Wading Barefoot across Flat Black Shelves of Slate
It’s easy in the midst of the corona crisis to feel glum. What will the future look like? No one really knows. Everyone’s sense is that it will be poorer and more straitened. Our lives will be less easy than the lives we lived before. We can all be forgiven for sometimes feeling a little tearful.
I live in Boston. The other night I received a robocall. I let it go to voicemail. When I listened the message said, “this is the mair of Bawston, Marddi Walsh. If you’re feelin’ sad or depressed, the ciddy is heah for you. Call 311.” I couldn’t repress a sob and said to his disembodied voice “Thank you, Marty.”
Lord Byron lived through times of unprecedented uncertainty too. Europe underwent prolonged and bloody warfare as the European powers fought with revolutionary France. In these wars obscure commanders like Napoleon and the Duke of Wellington grew to fame, to power, and to wealth. Byron refused to celebrate the politicians and generals who benefitted from the crisis. Instead he dwelled on personal courage.
The drying up a single tear has more of honest fame, than shedding seas of gore, he wrote. And why? — because it brings self-approbation.
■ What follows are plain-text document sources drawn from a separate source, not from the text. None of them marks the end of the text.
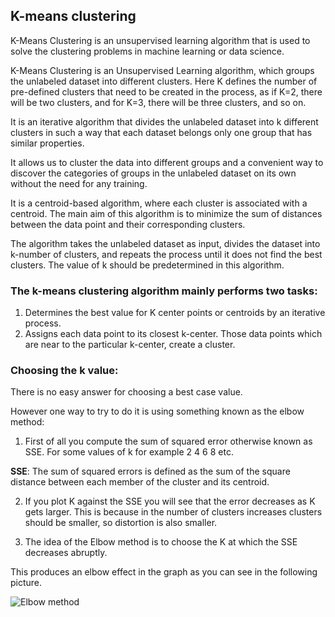 ## K-means clustering

K-Means Clustering is an unsupervised learning algorithm that is used to solve the clustering problems in machine learning or data science.

K-Means Clustering is an Unsupervised Learning algorithm, which groups the unlabeled dataset into different clusters. Here K defines the number of pre-defined clusters that need to be created in the process, as if K=2, there will be two clusters, and for K=3, there will be three clusters, and so on.

It is an iterative algorithm that divides the unlabeled dataset into k different clusters in such a way that each dataset belongs only one group that has similar properties.

It allows us to cluster the data into different groups and a convenient way to discover the categories of groups in the unlabeled dataset on its own without the need for any training.

It is a centroid-based algorithm, where each cluster is associated with a centroid. The main aim of this algorithm is to minimize the sum of distances between the data point and their corresponding clusters.

The algorithm takes the unlabeled dataset as input, divides the dataset into k-number of clusters, and repeats the process until it does not find the best clusters. The value of k should be predetermined in this algorithm.

### The k-means clustering algorithm mainly performs two tasks:
  1. Determines the best value for K center points or centroids by an iterative process.
  2. Assigns each data point to its closest k-center. Those data points which are near to the particular k-center, create a cluster.
  
### Choosing the k value:

There is no easy answer for choosing a best case value.

However one way to try to do it is using something known as the elbow method:
  1. First of all you compute the sum of squared error otherwise known as SSE. For some values of k for example 2 4 6 8 etc.
  
 **SSE**: The sum of squared errors is defined as the sum of the square distance between each member of the cluster and its centroid.
  
  2. If you plot K against the SSE you will see that the error decreases as K gets larger. This is because in the number of clusters increases clusters should be smaller, so distortion is also smaller.
  
  3. The idea of the Elbow method is to choose the K at which the SSE decreases abruptly.
  
  This produces an elbow effect in the graph as you can see in the following picture.

  ![Elbow method](https://user-images.githubusercontent.com/55705913/107849237-f053d700-6e1f-11eb-980f-3bb1db4859d0.PNG)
Thinking about Lord Byron’s life, and in particular his difficult boyhood, has made me think about my own early years. He inherited an estate at age ten. That irrevocably changed his life. I too had a glum sense around age ten of impending changes in my life. I recall vividly how pessimistic I was then about the future.
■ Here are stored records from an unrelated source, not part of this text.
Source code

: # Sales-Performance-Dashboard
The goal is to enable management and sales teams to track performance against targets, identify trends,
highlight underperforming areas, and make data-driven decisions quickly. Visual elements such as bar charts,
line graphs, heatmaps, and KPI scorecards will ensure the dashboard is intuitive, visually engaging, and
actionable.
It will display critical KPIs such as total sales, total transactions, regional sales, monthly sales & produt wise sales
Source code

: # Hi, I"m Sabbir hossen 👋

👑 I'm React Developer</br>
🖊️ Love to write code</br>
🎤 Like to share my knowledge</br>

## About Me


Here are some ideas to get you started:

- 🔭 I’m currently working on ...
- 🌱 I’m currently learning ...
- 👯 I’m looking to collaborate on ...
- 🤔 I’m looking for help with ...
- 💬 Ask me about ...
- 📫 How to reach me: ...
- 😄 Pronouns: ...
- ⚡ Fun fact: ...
I couldn’t have been more wrong. Sometimes enormous change that looks dreadful in prospect, turns out to be transformative in a positive way you could never have predicted or expected. That’s what happened to me anyway.
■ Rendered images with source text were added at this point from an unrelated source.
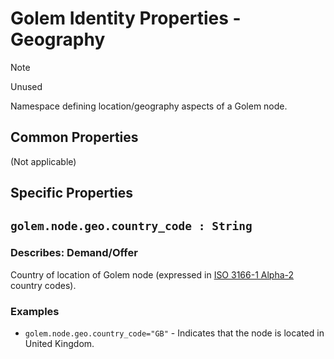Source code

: # Golem Identity Properties - Geography

> [!NOTE]
> Unused

Namespace defining location/geography aspects of a Golem node.

## Common Properties

(Not applicable)
  
## Specific Properties

## `golem.node.geo.country_code : String`

### Describes: Demand/Offer

Country of location of Golem node (expressed in [ISO 3166-1 Alpha-2](https://en.wikipedia.org/wiki/ISO_3166-1_alpha-2#Officially_assigned_code_elements) country codes).

### **Examples**

* `golem.node.geo.country_code="GB"` - Indicates that the node is located in United Kingdom.
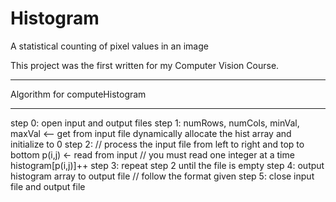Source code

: # Histogram
A statistical counting of pixel values in an image

This project was the first written for my Computer Vision Course. 

*******************************
Algorithm for computeHistogram
*******************************
step 0: open input and output files
step 1: numRows, numCols, minVal, maxVal <-- get from input file
        dynamically allocate the hist array and initialize to 0
step 2: // process the input file from left to right and top to bottom
     p(i,j) <- read from input // you must read one integer at a time
     histogram[p(i,j)]++
step 3: repeat step 2 until the file is empty
step 4: output histogram array to output file // follow the format
given
step 5: close input file and output file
What follows is a reconnoitering of that boyhood change. It’s also a recollection of how, even at an early age, I managed to dry my tears and to assemble some self-approbation. As I look back on the ten-year-old me, and recall his story, at the way he coped with something he didn’t think was going to be in his favor, my self-approbation even now, at age 62, increases. Maybe it will for you too.
Where I’m from
I was born in Columbus, Ohio in 1957. My father was an assistant professor of English literature at the Ohio State University. My mother was a stay-at-home mom. We lived that year in a small wooden house that I don’t remember, though I’ve seen pictures of it. My parents were both farm kids from central Illinois. My father’s parents were illiterate Hungarian immigrants who’d made their way first in coalmining and then in farming. Although my mother’s family was better off than my father’s, and farmed their own land, they weren’t lords, by any measure, though they must’ve seemed well-off from my father’s perspective.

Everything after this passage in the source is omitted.